**Your task**:
The lines from the beginning of the records below through the one holding "### Minor changes since schema version 3" are to be copied exactly; leave the pictures out.

**Data items**:
-------
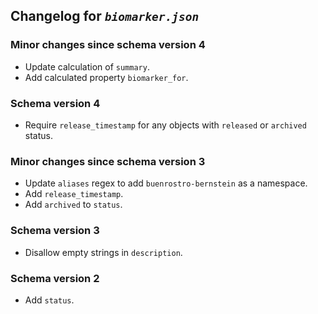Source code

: ## Changelog for *`biomarker.json`*

### Minor changes since schema version 4

* Update calculation of `summary`.
* Add calculated property `biomarker_for`.

### Schema version 4

* Require `release_timestamp` for any objects with `released` or `archived` status.

### Minor changes since schema version 3

* Update `aliases` regex to add `buenrostro-bernstein` as a namespace.
* Add `release_timestamp`.
* Add `archived` to `status`.

### Schema version 3

* Disallow empty strings in `description`.

### Schema version 2

* Add `status`.

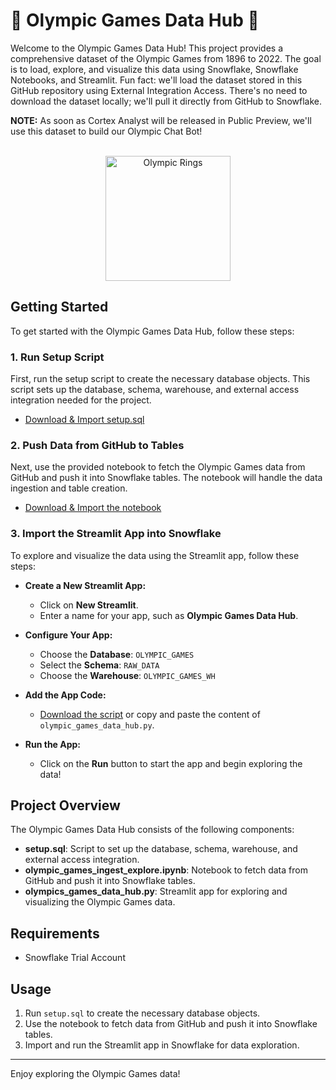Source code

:# 🏅 Olympic Games Data Hub 🏅

Welcome to the Olympic Games Data Hub! This project provides a comprehensive dataset of the Olympic Games from 1896 to 2022. The goal is to load, explore, and visualize this data using Snowflake, Snowflake Notebooks, and Streamlit. Fun fact: we'll load the dataset stored in this GitHub repository using External Integration Access. There's no need to download the dataset locally; we'll pull it directly from GitHub to Snowflake.

**NOTE:** As soon as Cortex Analyst will be released in Public Preview, we'll use this dataset to build our Olympic Chat Bot! 

<p align="center">
  <br>
  <img src="https://upload.wikimedia.org/wikipedia/commons/thumb/5/5c/Olympic_rings_without_rims.svg/640px-Olympic_rings_without_rims.svg.png" alt="Olympic Rings" width="200"/>
</p>

## Getting Started

To get started with the Olympic Games Data Hub, follow these steps:

### 1. Run Setup Script

First, run the setup script to create the necessary database objects. This script sets up the database, schema, warehouse, and external access integration needed for the project.

- [Download & Import setup.sql](https://github.com/sfc-gh-mconsoli/olympic_games_data_hub/blob/main/setup.sql)

### 2. Push Data from GitHub to Tables

Next, use the provided notebook to fetch the Olympic Games data from GitHub and push it into Snowflake tables. The notebook will handle the data ingestion and table creation.

- [Download & Import the notebook](https://github.com/sfc-gh-mconsoli/olympic_games_data_hub/blob/main/olympic_games_ingest_explore.ipynb)
### 3. Import the Streamlit App into Snowflake

To explore and visualize the data using the Streamlit app, follow these steps:

- **Create a New Streamlit App:**
  - Click on **New Streamlit**.
  - Enter a name for your app, such as **Olympic Games Data Hub**.
  
- **Configure Your App:**
  - Choose the **Database**: `OLYMPIC_GAMES`
  - Select the **Schema**: `RAW_DATA`
  - Choose the **Warehouse**: `OLYMPIC_GAMES_WH`
  
- **Add the App Code:**
  - [Download the script](https://github.com/sfc-gh-mconsoli/olympic_games_data_hub/blob/main/olympic_games_data_hub.py) or copy and paste the content of `olympic_games_data_hub.py`.

- **Run the App:**
  - Click on the **Run** button to start the app and begin exploring the data!


## Project Overview

The Olympic Games Data Hub consists of the following components:

- **setup.sql**: Script to set up the database, schema, warehouse, and external access integration.
- **olympic_games_ingest_explore.ipynb**: Notebook to fetch data from GitHub and push it into Snowflake tables.
- **olympics_games_data_hub.py**: Streamlit app for exploring and visualizing the Olympic Games data.

## Requirements

- Snowflake Trial Account

## Usage

1. Run `setup.sql` to create the necessary database objects.
2. Use the notebook to fetch data from GitHub and push it into Snowflake tables.
3. Import and run the Streamlit app in Snowflake for data exploration.

---

Enjoy exploring the Olympic Games data!
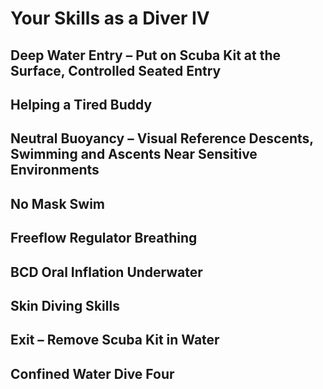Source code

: # Your Skills as a Diver IV

## Deep Water Entry – Put on Scuba Kit at the Surface, Controlled Seated Entry

## Helping a Tired Buddy

## Neutral Buoyancy – Visual Reference Descents, Swimming and Ascents Near Sensitive Environments

## No Mask Swim

## Freeflow Regulator Breathing

## BCD Oral Inflation Underwater

## Skin Diving Skills

## Exit – Remove Scuba Kit in Water

## Confined Water Dive Four
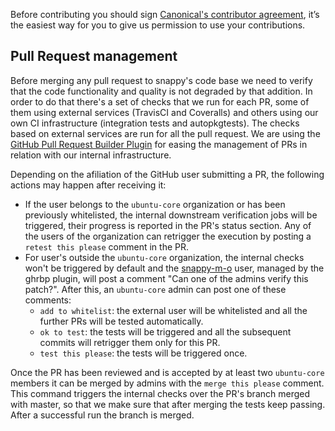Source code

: Before contributing you should sign [Canonical's contributor agreement](http://www.ubuntu.com/legal/contributors), it’s the easiest way for you to give us permission to use your contributions.

## Pull Request management

Before merging any pull request to snappy's code base we need to verify that the code functionality and quality is not degraded by that addition. In order to do that there's a set of checks that we run for each PR, some of them using external services (TravisCI and Coveralls) and others using our own CI infrastructure (integration tests and autopkgtests). The checks based on external services are run for all the pull request. We are using the [GitHub Pull Request Builder Plugin](https://github.com/jenkinsci/ghprb-plugin/blob/master/README.md) for easing the management of PRs in relation with our internal infrastructure.

Depending on the afiliation of the GitHub user submitting a PR, the following actions may happen after receiving it:

* If the user belongs to the `ubuntu-core` organization or has been previously whitelisted, the internal downstream verification jobs will be triggered, their progress is reported in the PR's status section. Any of the users of the organization can retrigger the execution by posting a `retest this please` comment in the PR.
* For user's outside the `ubuntu-core` organization, the internal checks won't be triggered by default and the [snappy-m-o](https://github.com/snappy-m-o) user, managed by the ghrbp plugin, will post a comment "Can one of the admins verify this patch?". After this, an `ubuntu-core` admin can post one of these comments:
  * `add to whitelist`: the external user will be whitelisted and all the further PRs will be tested automatically.
  * `ok to test`: the tests will be triggered and all the subsequent commits will retrigger them only for this PR.
  * `test this please`: the tests will be triggered once.

Once the PR has been reviewed and is accepted by at least two `ubuntu-core` members it can be merged by admins with the `merge this please` comment. This command triggers the internal checks over the PR's branch merged with master, so that we make sure that after merging the tests keep passing. After a successful run the branch is merged.

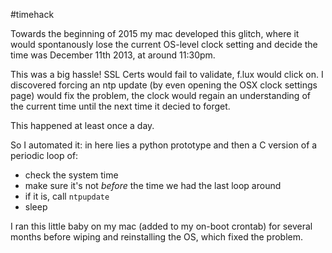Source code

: #timehack

Towards the beginning of 2015 my mac developed this glitch, where it would spontanously lose the current OS-level clock setting and decide the time was December 11th 2013, at around 11:30pm.

This was a big hassle! SSL Certs would fail to validate, f.lux would click on. I discovered forcing an ntp update (by even opening the OSX clock settings page) would fix the problem, the clock would regain an understanding of the current time until the next time it decied to forget.

This happened at least once a day.

So I automated it: in here lies a python prototype and then a C version of a periodic loop of:
- check the system time
- make sure it's not _before_ the time we had the last loop around
- if it is, call `ntpupdate`
- sleep

I ran this little baby on my mac (added to my on-boot crontab) for several months before wiping and reinstalling the OS, which fixed the problem.
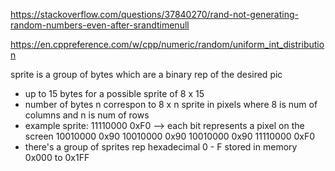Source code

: https://stackoverflow.com/questions/37840270/rand-not-generating-random-numbers-even-after-srandtimenull


https://en.cppreference.com/w/cpp/numeric/random/uniform_int_distribution


sprite is a group of bytes which are a binary rep of the desired pic
- up to 15 bytes for a possible sprite of 8 x 15
- number of bytes n correspon to 8 x n sprite in pixels where 8 is num of columns and n is num of rows
- example sprite:
    11110000 0xF0 --> each bit represents a pixel on the screen
    10010000 0x90
    10010000 0x90
    10010000 0x90
    11110000 0xF0
- there's a group of sprites rep hexadecimal 0 - F stored in memory 0x000 to 0x1FF
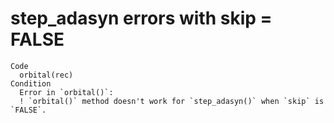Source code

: # step_adasyn errors with skip = FALSE

    Code
      orbital(rec)
    Condition
      Error in `orbital()`:
      ! `orbital()` method doesn't work for `step_adasyn()` when `skip` is `FALSE`.

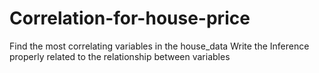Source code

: # Correlation-for-house-price
Find the most correlating variables in the house_data Write the Inference properly related to the relationship between variables
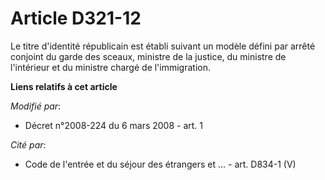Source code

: # Article D321-12

Le titre d'identité républicain est établi suivant un modèle défini par arrêté conjoint du garde des sceaux, ministre de la
justice, du ministre de l'intérieur et du ministre chargé de l'immigration.

**Liens relatifs à cet article**

_Modifié par_:

  - Décret n°2008-224 du 6 mars 2008 - art. 1

_Cité par_:

  - Code de l'entrée et du séjour des étrangers et ... - art. D834-1 (V)
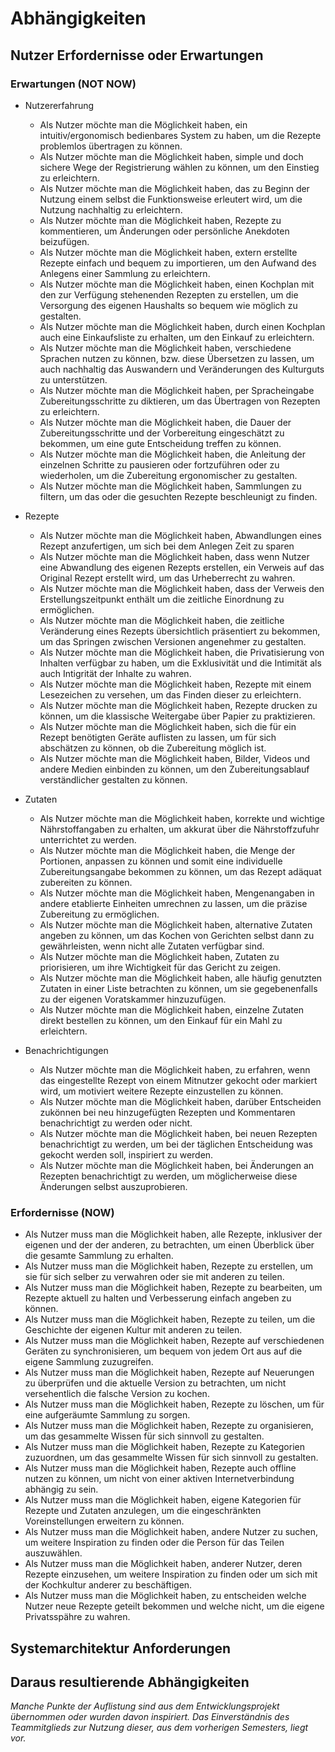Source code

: # Abhängigkeiten

## Nutzer Erfordernisse oder Erwartungen
### Erwartungen (NOT NOW)
- Nutzererfahrung
    - Als Nutzer möchte man die Möglichkeit haben, ein intuitiv/ergonomisch bedienbares System zu haben, um die Rezepte problemlos übertragen zu können.
    - Als Nutzer möchte man die Möglichkeit haben, simple und doch sichere Wege der Registrierung wählen zu können, um den Einstieg zu erleichtern.
    - Als Nutzer möchte man die Möglichkeit haben, das zu Beginn der Nutzung einem selbst die Funktionsweise erleutert wird, um die Nutzung nachhaltig zu erleichtern.
    - Als Nutzer möchte man die Möglichkeit haben, Rezepte zu kommentieren, um Änderungen oder persönliche Anekdoten beizufügen.
    - Als Nutzer möchte man die Möglichkeit haben, extern erstellte Rezepte einfach und bequem zu importieren, um den Aufwand des Anlegens einer Sammlung zu erleichtern.
    - Als Nutzer möchte man die Möglichkeit haben, einen Kochplan mit den zur Verfügung stehenenden Rezepten zu erstellen, um die Versorgung des eigenen Haushalts so bequem wie möglich zu gestalten.
    - Als Nutzer möchte man die Möglichkeit haben, durch einen Kochplan auch eine Einkaufsliste zu erhalten, um den Einkauf zu erleichtern.
    - Als Nutzer möchte man die Möglichkeit haben, verschiedene Sprachen nutzen zu können, bzw. diese Übersetzen zu lassen, um auch nachhaltig das Auswandern und Veränderungen des Kulturguts zu unterstützen.
    - Als Nutzer möchte man die Möglichkeit haben, per Spracheingabe Zubereitungsschritte zu diktieren, um das Übertragen von Rezepten zu erleichtern.
    - Als Nutzer möchte man die Möglichkeit haben, die Dauer der Zubereitungsschritte und der Vorbereitung eingeschätzt zu bekommen, um eine gute Entscheidung treffen zu können.
    - Als Nutzer möchte man die Möglichkeit haben, die Anleitung der einzelnen Schritte zu pausieren oder fortzuführen oder zu wiederholen, um die Zubereitung ergonomischer zu gestalten.
    - Als Nutzer möchte man die Möglichkeit haben, Sammlungen zu filtern, um das oder die gesuchten Rezepte beschleunigt zu finden.

- Rezepte
    - Als Nutzer möchte man die Möglichkeit haben, Abwandlungen eines Rezept anzufertigen, um sich bei dem Anlegen Zeit zu sparen
    - Als Nutzer möchte man die Möglichkeit haben, dass wenn Nutzer eine Abwandlung des eigenen Rezepts erstellen, ein Verweis auf das Original Rezept erstellt wird, um das Urheberrecht zu wahren.
    - Als Nutzer möchte man die Möglichkeit haben, dass der Verweis den Erstellungszeitpunkt enthält um die zeitliche Einordnung zu ermöglichen.
    - Als Nutzer möchte man die Möglichkeit haben, die zeitliche Veränderung eines Rezepts übersichtlich präsentiert zu bekommen, um das Springen zwischen Versionen angenehmer zu gestalten.
    - Als Nutzer möchte man die Möglichkeit haben, die Privatisierung von Inhalten verfügbar zu haben, um die Exklusivität und die Intimität als auch Intigrität der Inhalte zu wahren.
    - Als Nutzer möchte man die Möglichkeit haben, Rezepte mit einem Lesezeichen zu versehen, um das Finden dieser zu erleichtern.
    - Als Nutzer möchte man die Möglichkeit haben, Rezepte drucken zu können, um die klassische Weitergabe über Papier zu praktizieren.
    - Als Nutzer möchte man die Möglichkeit haben, sich die für ein Rezept benötigten Geräte auflisten zu lassen, um für sich abschätzen zu können, ob die Zubereitung möglich ist.
    - Als Nutzer möchte man die Möglichkeit haben, Bilder, Videos und andere Medien einbinden zu können, um den Zubereitungsablauf verständlicher gestalten zu können.

- Zutaten
    - Als Nutzer möchte man die Möglichkeit haben, korrekte und wichtige Nährstoffangaben zu erhalten, um akkurat über die Nährstoffzufuhr unterrichtet zu werden.
    - Als Nutzer möchte man die Möglichkeit haben, die Menge der Portionen, anpassen zu können und somit eine individuelle Zubereitungsangabe bekommen zu können, um das Rezept adäquat zubereiten zu können.
    - Als Nutzer möchte man die Möglichkeit haben, Mengenangaben in andere etablierte Einheiten umrechnen zu lassen, um die präzise Zubereitung zu ermöglichen.
    - Als Nutzer möchte man die Möglichkeit haben, alternative Zutaten angeben zu können, um das Kochen von Gerichten selbst dann zu gewährleisten, wenn nicht alle Zutaten verfügbar sind.
    - Als Nutzer möchte man die Möglichkeit haben, Zutaten zu priorisieren, um ihre Wichtigkeit für das Gericht zu zeigen.
    - Als Nutzer möchte man die Möglichkeit haben, alle häufig genutzten Zutaten in einer Liste betrachten zu können, um sie gegebenenfalls zu der eigenen Voratskammer hinzuzufügen. 
    - Als Nutzer möchte man die Möglichkeit haben, einzelne Zutaten direkt bestellen zu können, um den Einkauf für ein Mahl zu erleichtern.

- Benachrichtigungen
    - Als Nutzer möchte man die Möglichkeit haben, zu erfahren, wenn das eingestellte Rezept von einem Mitnutzer gekocht oder markiert wird, um motiviert weitere Rezepte einzustellen zu können.
    - Als Nutzer möchte man die Möglichkeit haben, darüber Entscheiden zukönnen bei neu hinzugefügten Rezepten und Kommentaren benachrichtigt zu werden oder nicht.
    - Als Nutzer möchte man die Möglichkeit haben, bei neuen Rezepten benachrichtigt zu werden, um bei der täglichen Entscheidung was gekocht werden soll, inspiriert zu werden.
    - Als Nutzer möchte man die Möglichkeit haben, bei Änderungen an Rezepten benachrichtigt zu werden, um möglicherweise diese Änderungen selbst auszuprobieren.


### Erfordernisse (NOW)
- Als Nutzer muss man die Möglichkeit haben, alle Rezepte, inklusiver der eigenen und der der anderen, zu betrachten, um einen Überblick über die gesamte Sammlung zu erhalten.
- Als Nutzer muss man die Möglichkeit haben, Rezepte zu erstellen, um sie für sich selber zu verwahren oder sie mit anderen zu teilen.
- Als Nutzer muss man die Möglichkeit haben, Rezepte zu bearbeiten, um Rezepte aktuell zu halten und Verbesserung einfach angeben zu können.
- Als Nutzer muss man die Möglichkeit haben, Rezepte zu teilen, um die Geschichte der eigenen Kultur mit anderen zu teilen.
- Als Nutzer muss man die Möglichkeit haben, Rezepte auf verschiedenen Geräten zu synchronisieren, um bequem von jedem Ort aus auf die eigene Sammlung zuzugreifen.
- Als Nutzer muss man die Möglichkeit haben, Rezepte auf Neuerungen zu überprüfen und die aktuelle Version zu betrachten, um nicht versehentlich die falsche Version zu kochen.
- Als Nutzer muss man die Möglichkeit haben, Rezepte zu löschen, um für eine aufgeräumte Sammlung zu sorgen.
- Als Nutzer muss man die Möglichkeit haben, Rezepte zu organisieren, um das gesammelte Wissen für sich sinnvoll zu gestalten.
- Als Nutzer muss man die Möglichkeit haben, Rezepte zu Kategorien zuzuordnen, um das gesammelte Wissen für sich sinnvoll zu gestalten.
- Als Nutzer muss man die Möglichkeit haben, Rezepte auch offline nutzen zu können, um nicht von einer aktiven Internetverbindung abhängig zu sein.
- Als Nutzer muss man die Möglichkeit haben, eigene Kategorien für Rezepte und Zutaten anzulegen, um die eingeschränkten Voreinstellungen erweitern zu können.
- Als Nutzer muss man die Möglichkeit haben, andere Nutzer zu suchen, um weitere Inspiration zu finden oder die Person für das Teilen auszuwählen.
- Als Nutzer muss man die Möglichkeit haben, anderer Nutzer, deren Rezepte einzusehen, um weitere Inspiration zu finden oder um sich mit der Kochkultur anderer zu beschäftigen.
- Als Nutzer muss man die Möglichkeit haben, zu entscheiden welche Nutzer neue Rezepte geteilt bekommen und welche nicht, um die eigene Privatsspähre zu wahren.

## Systemarchitektur Anforderungen


## Daraus resultierende Abhängigkeiten



_Manche Punkte der Auflistung sind aus dem Entwicklungsprojekt übernommen oder wurden davon inspiriert. Das Einverständnis des Teammitglieds zur Nutzung dieser, aus dem vorherigen Semesters, liegt vor._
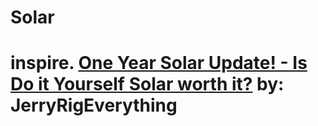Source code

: # Solar
# inspire. [One Year Solar Update! - Is Do it Yourself Solar worth it?](https://youtu.be/vBquse_KAdI) by: JerryRigEverything
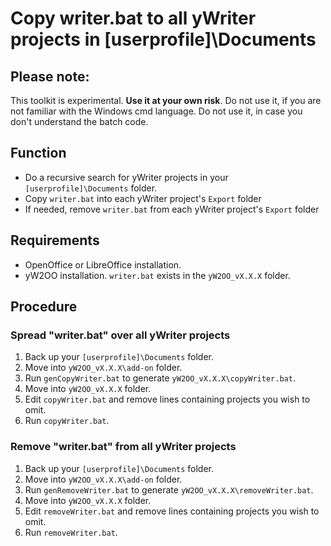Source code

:# Copy writer.bat to all yWriter projects in [userprofile]\Documents

## Please note:
This toolkit is experimental. **Use it at your own risk**. 
Do not use it, if you are not familiar with the Windows cmd language. 
Do not use it, in case you don't understand the batch code. 

## Function
* Do a recursive search for yWriter projects in your `[userprofile]\Documents` folder.
* Copy `writer.bat` into each yWriter project's `Export` folder
* If needed, remove `writer.bat` from each yWriter project's `Export` folder

## Requirements
* OpenOffice or LibreOffice installation.
* yW2OO installation. `writer.bat` exists in the `yW2OO_vX.X.X` folder. 

## Procedure

### Spread "writer.bat" over all yWriter projects
1. Back up your `[userprofile]\Documents` folder.
2. Move into `yW2OO_vX.X.X\add-on` folder.
3. Run `genCopyWriter.bat` to generate `yW2OO_vX.X.X\copyWriter.bat`.
4. Move into `yW2OO_vX.X.X` folder.
3. Edit `copyWriter.bat` and remove lines containing projects you wish to omit.
4. Run `copyWriter.bat`.

### Remove "writer.bat" from all yWriter projects
1. Back up your `[userprofile]\Documents` folder.
2. Move into `yW2OO_vX.X.X\add-on` folder.
3. Run `genRemoveWriter.bat` to generate `yW2OO_vX.X.X\removeWriter.bat`.
4. Move into `yW2OO_vX.X.X` folder.
3. Edit `removeWriter.bat` and remove lines containing projects you wish to omit.
4. Run `removeWriter.bat`.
-------
**Response box**:
Source code

: ## Changelog for *`biomarker.json`*

### Minor changes since schema version 4

* Update calculation of `summary`.
* Add calculated property `biomarker_for`.

### Schema version 4

* Require `release_timestamp` for any objects with `released` or `archived` status.

### Minor changes since schema version 3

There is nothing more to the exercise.